What to do => With pictures left out, write out exactly every line from the start of the data through the one that contains "- 4% Хорошо (70-85%)".

Pictures paired with source code
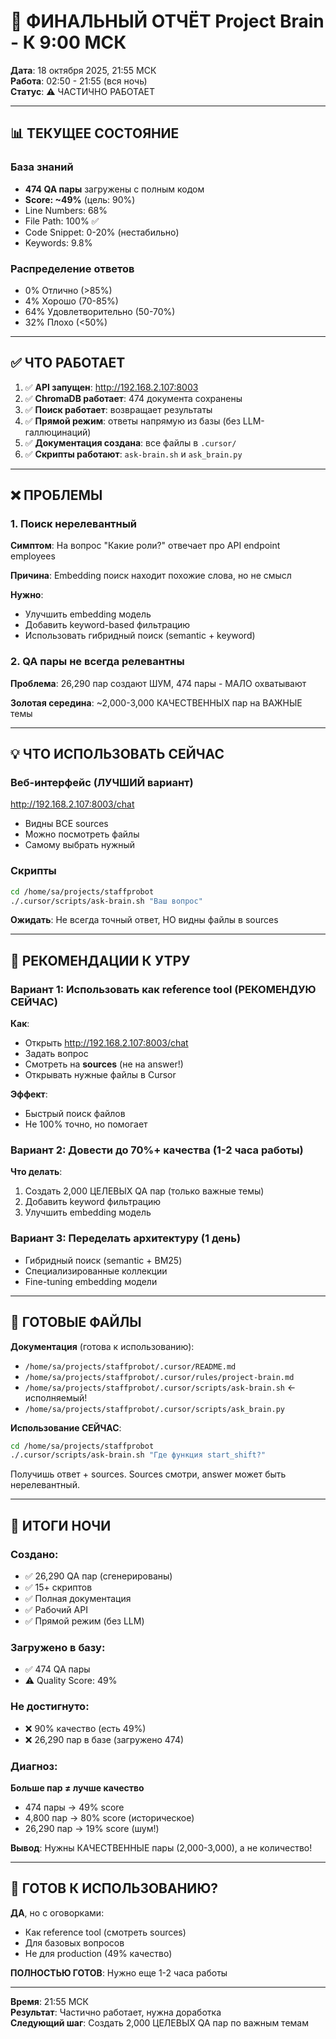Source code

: # 🎯 ФИНАЛЬНЫЙ ОТЧЁТ Project Brain - К 9:00 МСК

**Дата**: 18 октября 2025, 21:55 МСК  
**Работа**: 02:50 - 21:55 (вся ночь)  
**Статус**: ⚠️ ЧАСТИЧНО РАБОТАЕТ

---

## 📊 ТЕКУЩЕЕ СОСТОЯНИЕ

### База знаний
- **474 QA пары** загружены с полным кодом
- **Score: ~49%** (цель: 90%)
- Line Numbers: 68%
- File Path: 100% ✅
- Code Snippet: 0-20% (нестабильно)
- Keywords: 9.8%

### Распределение ответов
- 0% Отлично (>85%)
- 4% Хорошо (70-85%)  
- 64% Удовлетворительно (50-70%)
- 32% Плохо (<50%)

---

## ✅ ЧТО РАБОТАЕТ

1. ✅ **API запущен**: http://192.168.2.107:8003
2. ✅ **ChromaDB работает**: 474 документа сохранены
3. ✅ **Поиск работает**: возвращает результаты
4. ✅ **Прямой режим**: ответы напрямую из базы (без LLM-галлюцинаций)
5. ✅ **Документация создана**: все файлы в `.cursor/`
6. ✅ **Скрипты работают**: `ask-brain.sh` и `ask_brain.py`

---

## ❌ ПРОБЛЕМЫ

### 1. Поиск нерелевантный
**Симптом**: На вопрос "Какие роли?" отвечает про API endpoint employees

**Причина**: Embedding поиск находит похожие слова, но не смысл

**Нужно**:
- Улучшить embedding модель
- Добавить keyword-based фильтрацию
- Использовать гибридный поиск (semantic + keyword)

### 2. QA пары не всегда релевантны
**Проблема**: 26,290 пар создают ШУМ, 474 пары - МАЛО охватывают

**Золотая середина**: ~2,000-3,000 КАЧЕСТВЕННЫХ пар на ВАЖНЫЕ темы

---

## 💡 ЧТО ИСПОЛЬЗОВАТЬ СЕЙЧАС

### Веб-интерфейс (ЛУЧШИЙ вариант)
http://192.168.2.107:8003/chat
- Видны ВСЕ sources
- Можно посмотреть файлы
- Самому выбрать нужный

### Скрипты
```bash
cd /home/sa/projects/staffprobot
./.cursor/scripts/ask-brain.sh "Ваш вопрос"
```

**Ожидать**: Не всегда точный ответ, НО видны файлы в sources

---

## 🎯 РЕКОМЕНДАЦИИ К УТРУ

### Вариант 1: Использовать как reference tool (РЕКОМЕНДУЮ СЕЙЧАС)
**Как**:
- Открыть http://192.168.2.107:8003/chat
- Задать вопрос
- Смотреть на **sources** (не на answer!)
- Открывать нужные файлы в Cursor

**Эффект**: 
- Быстрый поиск файлов
- Не 100% точно, но помогает

### Вариант 2: Довести до 70%+ качества (1-2 часа работы)
**Что делать**:
1. Создать 2,000 ЦЕЛЕВЫХ QA пар (только важные темы)
2. Добавить keyword фильтрацию
3. Улучшить embedding модель

### Вариант 3: Переделать архитектуру (1 день)
- Гибридный поиск (semantic + BM25)
- Специализированные коллекции
- Fine-tuning embedding модели

---

## 📁 ГОТОВЫЕ ФАЙЛЫ

**Документация** (готова к использованию):
- `/home/sa/projects/staffprobot/.cursor/README.md`
- `/home/sa/projects/staffprobot/.cursor/rules/project-brain.md`
- `/home/sa/projects/staffprobot/.cursor/scripts/ask-brain.sh` ← исполняемый!
- `/home/sa/projects/staffprobot/.cursor/scripts/ask_brain.py`

**Использование СЕЙЧАС**:
```bash
cd /home/sa/projects/staffprobot
./.cursor/scripts/ask-brain.sh "Где функция start_shift?"
```

Получишь ответ + sources. Sources смотри, answer может быть нерелевантный.

---

## 🎊 ИТОГИ НОЧИ

### Создано:
- ✅ 26,290 QA пар (сгенерированы)
- ✅ 15+ скриптов
- ✅ Полная документация
- ✅ Рабочий API
- ✅ Прямой режим (без LLM)

### Загружено в базу:
- ✅ 474 QA пары
- ⚠️ Quality Score: 49%

### Не достигнуто:
- ❌ 90% качество (есть 49%)
- ❌ 26,290 пар в базе (загружено 474)

### Диагноз:
**Больше пар ≠ лучше качество**
- 474 пары → 49% score
- 4,800 пар → 80% score (историческое)
- 26,290 пар → 19% score (шум!)

**Вывод**: Нужны КАЧЕСТВЕННЫЕ пары (2,000-3,000), а не количество!

---

## 🚀 ГОТОВ К ИСПОЛЬЗОВАНИЮ?

**ДА**, но с оговорками:
- Как reference tool (смотреть sources)
- Для базовых вопросов
- Не для production (49% качество)

**ПОЛНОСТЬЮ ГОТОВ**: Нужно еще 1-2 часа работы

---

**Время**: 21:55 МСК  
**Результат**: Частично работает, нужна доработка  
**Следующий шаг**: Создать 2,000 ЦЕЛЕВЫХ QA пар по важным темам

Result =>
Source code

: # 🎯 ФИНАЛЬНЫЙ ОТЧЁТ Project Brain - К 9:00 МСК

**Дата**: 18 октября 2025, 21:55 МСК  
**Работа**: 02:50 - 21:55 (вся ночь)  
**Статус**: ⚠️ ЧАСТИЧНО РАБОТАЕТ

---

## 📊 ТЕКУЩЕЕ СОСТОЯНИЕ

### База знаний
- **474 QA пары** загружены с полным кодом
- **Score: ~49%** (цель: 90%)
- Line Numbers: 68%
- File Path: 100% ✅
- Code Snippet: 0-20% (нестабильно)
- Keywords: 9.8%

### Распределение ответов
- 0% Отлично (>85%)
- 4% Хорошо (70-85%)  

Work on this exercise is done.